En Sidney, Australia, han celebrado la llegada del nuevo año 2018. Los lapsus son, desde Freud, expresión de un deseo reprimido. En el error del montador del espectáculo de luz que celebra el año viejo como si fuera nuevo puede leerse el pánico al porvenir, la refracción del bañista que no quiere entrar en la corriente del río, la voluntad de detener el tiempo, la manifestación tecnológica del dicho, virgencita, que me quede como estoy. Los rutinarios deseos de felicidad en el año entrante se recitan con la boca pequeña, a despecho de los augures. Por debajo, un sordo rumor de aciagos presentimientos nos dice, bienvenidos al año en que reventó Europa, volvió la guerra fría y el capitalismo comprendió que no podía avanzar un paso más sin ayuda de los fascistas. Bienvenidos al año en que renunciamos a los derechos humanos por miedo a un puñado de temblorosos inmigrantes. Bienvenidos al año de los líderes ensimismados e incompetentes. Bienvenidos a la segunda guerra de los treinta años.

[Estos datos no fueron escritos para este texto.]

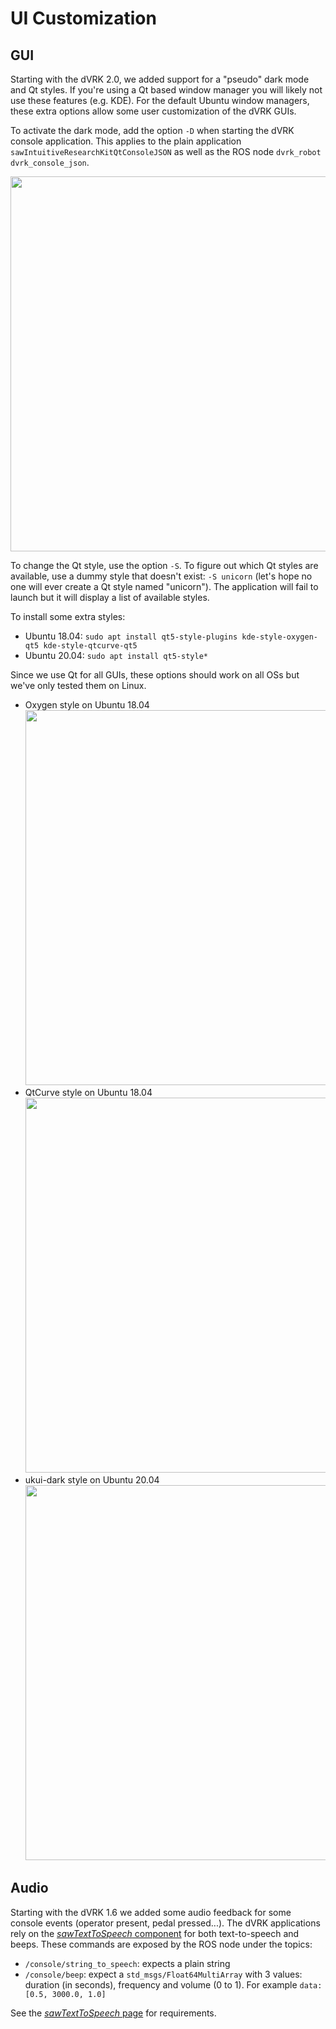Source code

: # UI Customization

## GUI

Starting with the dVRK 2.0, we added support for a "pseudo" dark mode and Qt styles.  If you're using a Qt based window manager you will likely not use these features (e.g. KDE).  For the default Ubuntu window managers, these extra options allow some user customization of the dVRK GUIs.

To activate the dark mode, add the option `-D` when starting the dVRK console application.  This applies to the plain application `sawIntuitiveResearchKitQtConsoleJSON` as well as the ROS node `dvrk_robot dvrk_console_json`.

<a href="/jhu-dvrk/sawIntuitiveResearchKit/wiki/assets/gui/dvrk-style-dark.png"><img src="/jhu-dvrk/sawIntuitiveResearchKit/wiki/assets/gui/dvrk-style-dark.png" width="600"></a>

To change the Qt style, use the option `-S`.  To figure out which Qt styles are available, use a dummy style that doesn't exist: `-S unicorn` (let's hope no one will ever create a Qt style named "unicorn").  The application will fail to launch but it will display a list of available styles.

To install some extra styles:
* Ubuntu 18.04: `sudo apt install qt5-style-plugins kde-style-oxygen-qt5 kde-style-qtcurve-qt5`
* Ubuntu 20.04: `sudo apt install qt5-style*`

Since we use Qt for all GUIs, these options should work on all OSs but we've only tested them on Linux.

* Oxygen style on Ubuntu 18.04<br>
  <a href="/jhu-dvrk/sawIntuitiveResearchKit/wiki/assets/gui/dvrk-style-oxygen.png"><img src="/jhu-dvrk/sawIntuitiveResearchKit/wiki/assets/gui/dvrk-style-oxygen.png" width="600"></a>
* QtCurve style on Ubuntu 18.04<br>
  <a href="/jhu-dvrk/sawIntuitiveResearchKit/wiki/assets/gui/dvrk-style-qt-curve.png"><img src="/jhu-dvrk/sawIntuitiveResearchKit/wiki/assets/gui/dvrk-style-qt-curve.png" width="600"></a>
*  ukui-dark style on Ubuntu 20.04<br>
  <a href="/jhu-dvrk/sawIntuitiveResearchKit/wiki/assets/gui/dvrk-style-ukui-dark.png"><img src="/jhu-dvrk/sawIntuitiveResearchKit/wiki/assets/gui/dvrk-style-ukui-dark.png" width="600"></a>
## Audio

Starting with the dVRK 1.6 we added some audio feedback for some console events (operator present, pedal pressed...).  The dVRK applications rely on the [*sawTextToSpeech* component](https://github.com/jhu-saw/sawTextToSpeech) for both text-to-speech and beeps.  These commands are exposed by the ROS node under the topics:
* `/console/string_to_speech`: expects a plain string
* `/console/beep`: expect a `std_msgs/Float64MultiArray` with 3 values: duration (in seconds), frequency and volume (0 to 1).   For example `data: [0.5, 3000.0, 1.0]`

See the [*sawTextToSpeech* page](https://github.com/jhu-saw/sawTextToSpeech) for requirements.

El año pasado, en mayo, se dató sin alharaca alguna el cuarto centenario de la primera, que comenzó con la defenestración de unos funcionarios imperiales en el Castillo de Praga. Los defenestrados tuvieron suerte, cayeron en un montón de estiércol y salvaron la vida, pero en Europa se extendió una guerra que duró tres décadas, la guerra más pavorosa registrada en el continente hasta el siglo veinte. Primero fue un enfrentamiento local por razones de fuero entre el poder imperial y dignatarios locales, que viró en guerra de religión y por último en un generalizado conflicto continental en el que todos los poderes de aquella época se sintieron obligados  a participar en busca de beneficios. Para la sociedad europea fue un trance terrible e interminable. En este año pasado y en los anteriores han tenido lugar innumerables defenestraciones. Tiramos por la ventana el estado del bienestar, los acuerdos de desarme nuclear entre potencias, la cohesión social construida después de la segunda guerra mundial y que en España se alcanzó con la constitución del setenta y ocho, y un puñado de peligrosos chiflados han ocupado el poder y están empeñados en una gestualidad agresiva e irritante. También la defenestración de Praga quiso ser un gesto antes que un homicidio, pero no siempre hay un montículo de estiércol para amortiguar el golpe. Por ahora, el estiércol funciona en forma de un divertimento sin fin del que la iluminación del puente de Sidney forma parte. Hace cuatro siglos, el equívoco mensaje del año nuevo se hubiera considerado una señal de la presencia del diablo y alguna mujer habría terminado en la hoguera acusada de brujería.  Ahora suponemos que se resolverá con el despido del responsable, si no es un precario al que se le terminaba el contrato con el año y quiso vengarse del sistema que le tiene agarrado del cuello. Todas las guerras se desencadenan por tres factores: sociedades desarticuladas e irritadas, gobiernos impotentes y agresivos y un tipo lanzado cuya acción individual prende la mecha. No sabemos en qué grado interactúan estos tres factores ahora mismo.